Even Spain’s King Felipe, who seldom makes public statements, chastised as “disloyal” this Catalan movement with these remarks on October 3rd: "With their [Catalan leaders’] irresponsible conduct they could put at risk the economic and social stability of Catalonia and all of Spain…They have placed themselves totally outside the law and democracy… It is the responsibility of the legitimate state powers to ensure constitutional order." Anger is building on both sides of this controversy. But we are seeing this trend toward “separatism” everywhere. Why is this happening?
Hyperbolically-accelerating change, job-destroying automation and oversaturation from mass and social media – now impregnated with “alternative facts” and “opinions masquerading as fact” – and rising income inequality have joined with the ravages of climate change and explosive population growth to create anxiety about “our future.” People in most of the world – China and former Soviet bloc nations excepted – actually doubt that they can ever live as well as their parents and most certainly fear for their children’s future. Hope is in short supply, and the supply of that emotion is dwindling fast. Those who have “it” want to keep “it”... many wanting “more” and damned the consequences. Those who want or need more just to survive or are holding on what little they have, well, look around you.
That same nationalism, regional separatism – exacerbated by institutionalized voter inequality (from gerrymandering, voter suppression and simply the way voting districts and states are configured under our Constitution) and some of the highest levels of income inequality on earth – has infected the United States, a country with about the same number of guns as people. Mass shootings are all-too-frequent, but that is just the tip of the melting iceberg.

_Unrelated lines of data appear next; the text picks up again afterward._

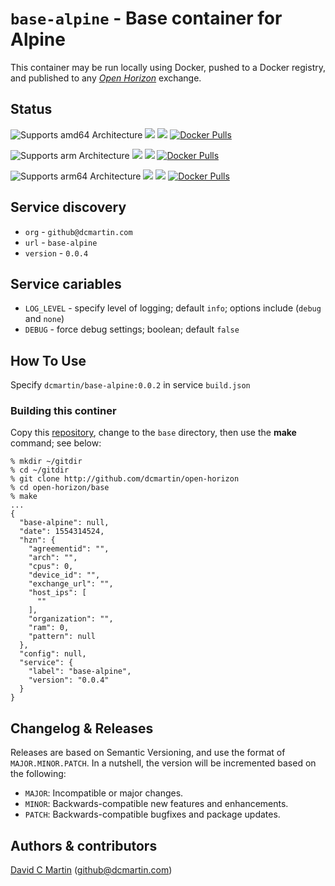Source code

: # `base-alpine` - Base container for Alpine

This container may be run locally using Docker, pushed to a Docker registry, and published to any [_Open Horizon_][open-horizon] exchange.

## Status

![Supports amd64 Architecture][amd64-shield]
[![](https://images.microbadger.com/badges/image/dcmartin/amd64_base-alpine.svg)](https://microbadger.com/images/dcmartin/amd64_base-alpine "Get your own image badge on microbadger.com")
[![](https://images.microbadger.com/badges/version/dcmartin/amd64_base-alpine.svg)](https://microbadger.com/images/dcmartin/amd64_base-alpine "Get your own version badge on microbadger.com")
[![Docker Pulls][pulls-amd64]][docker-amd64]

[docker-amd64]: https://hub.docker.com/r/dcmartin/amd64_base-alpine
[pulls-amd64]: https://img.shields.io/docker/pulls/dcmartin/amd64_base-alpine.svg

![Supports arm Architecture][arm-shield]
[![](https://images.microbadger.com/badges/image/dcmartin/arm_base-alpine.svg)](https://microbadger.com/images/dcmartin/arm_base-alpine "Get your own image badge on microbadger.com")
[![](https://images.microbadger.com/badges/version/dcmartin/arm_base-alpine.svg)](https://microbadger.com/images/dcmartin/arm_base-alpine "Get your own version badge on microbadger.com")
[![Docker Pulls][pulls-arm]][docker-arm]

[docker-arm]: https://hub.docker.com/r/dcmartin/arm_base-alpine
[pulls-arm]: https://img.shields.io/docker/pulls/dcmartin/arm_base-alpine.svg

![Supports arm64 Architecture][arm64-shield]
[![](https://images.microbadger.com/badges/image/dcmartin/arm64_base-alpine.svg)](https://microbadger.com/images/dcmartin/arm64_base-alpine "Get your own image badge on microbadger.com")
[![](https://images.microbadger.com/badges/version/dcmartin/arm64_base-alpine.svg)](https://microbadger.com/images/dcmartin/arm64_base-alpine "Get your own version badge on microbadger.com")
[![Docker Pulls][pulls-arm64]][docker-arm64]

[docker-arm64]: https://hub.docker.com/r/dcmartin/arm64_base-alpine
[pulls-arm64]: https://img.shields.io/docker/pulls/dcmartin/arm64_base-alpine.svg

[arm64-shield]: https://img.shields.io/badge/arm64-yes-green.svg
[amd64-shield]: https://img.shields.io/badge/amd64-yes-green.svg
[arm-shield]: https://img.shields.io/badge/arm-yes-green.svg

## Service discovery

+ `org` - `github@dcmartin.com`
+ `url` - `base-alpine`
+ `version` - `0.0.4`

## Service cariables

+ `LOG_LEVEL` - specify level of logging; default `info`; options include (`debug` and `none`)
+ `DEBUG` - force debug settings; boolean; default `false`

## How To Use

Specify `dcmartin/base-alpine:0.0.2` in service `build.json`

### Building this continer

Copy this [repository][repository], change to the `base` directory, then use the **make** command; see below:

```
% mkdir ~/gitdir
% cd ~/gitdir
% git clone http://github.com/dcmartin/open-horizon
% cd open-horizon/base
% make
...
{
  "base-alpine": null,
  "date": 1554314524,
  "hzn": {
    "agreementid": "",
    "arch": "",
    "cpus": 0,
    "device_id": "",
    "exchange_url": "",
    "host_ips": [
      ""
    ],
    "organization": "",
    "ram": 0,
    "pattern": null
  },
  "config": null,
  "service": {
    "label": "base-alpine",
    "version": "0.0.4"
  }
}
```

## Changelog & Releases

Releases are based on Semantic Versioning, and use the format
of ``MAJOR.MINOR.PATCH``. In a nutshell, the version will be incremented
based on the following:

- ``MAJOR``: Incompatible or major changes.
- ``MINOR``: Backwards-compatible new features and enhancements.
- ``PATCH``: Backwards-compatible bugfixes and package updates.

## Authors & contributors

[David C Martin][dcmartin] (github@dcmartin.com)


[dcmartin]: https://github.com/dcmartin
[issue]: https://github.com/dcmartin/open-horizon/issues
[macos-install]: http://pkg.bluehorizon.network/macos
[open-horizon]: http://github.com/open-horizon/
[repository]: https://github.com/dcmartin/open-horizon
[setup]: ../setup/README.md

Ask yourself how your state would vote if asked whether it is comfortable in the America that is today… or whether those local state voters would opt for independence (or at least reconfiguration with states of comparable values) if a referendum were held tomorrow. Oh, by the way, there is no mechanism in the U.S. Constitution for a peaceful vote to allow states to leave the union. The last time someone tested that reality, it was called the Civil War...  somewhere between 750,000 and one million Americans died in that conflict. They weren’t nearly as well-armed as we are today.
I’m Peter Dekom, and for those who somehow believe that it cannot happen here… bad news… it is already happening.